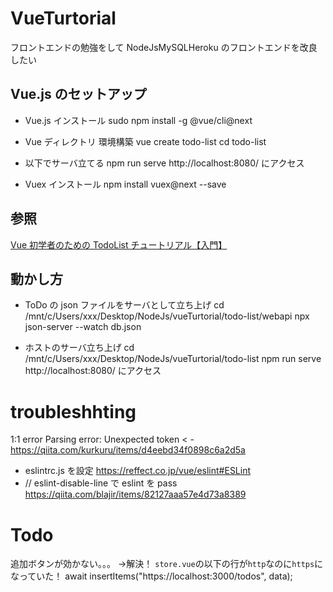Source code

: # VueTurtorial

フロントエンドの勉強をして NodeJsMySQLHeroku のフロントエンドを改良したい

## Vue.js のセットアップ

- Vue.js インストール
  sudo npm install -g @vue/cli@next

- Vue ディレクトリ 環境構築
  vue create todo-list
  cd todo-list
- 以下でサーバ立てる
  npm run serve
  http://localhost:8080/ にアクセス

- Vuex インストール
  npm install vuex@next --save

## 参照

[Vue 初学者のための TodoList チュートリアル【入門】](https://tech-blog.rakus.co.jp/entry/20210910/vue)

## 動かし方

- ToDo の json ファイルをサーバとして立ち上げ
  cd /mnt/c/Users/xxx/Desktop/NodeJs/vueTurtorial/todo-list/webapi
  npx json-server --watch db.json

- ホストのサーバ立ち上げ
  cd /mnt/c/Users/xxx/Desktop/NodeJs/vueTurtorial/todo-list
  npm run serve
  http://localhost:8080/ にアクセス

# troubleshhting

1:1 error Parsing error: Unexpected token < -https://qiita.com/kurkuru/items/d4eebd34f0898c6a2d5a

- eslintrc.js を設定
  https://reffect.co.jp/vue/eslint#ESLint
- // eslint-disable-line で eslint を pass
  https://qiita.com/blajir/items/82127aaa57e4d73a8389

# Todo

追加ボタンが効かない。。。
->解決！
`store.vue`の以下の行が`http`なのに`https`になっていた！
await insertItems("https://localhost:3000/todos", data);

=======

● **Aim of the task**
Wherever a line above contains "next", copy that line.

● **Solution below**
  sudo npm install -g @vue/cli@next
  npm install vuex@next --save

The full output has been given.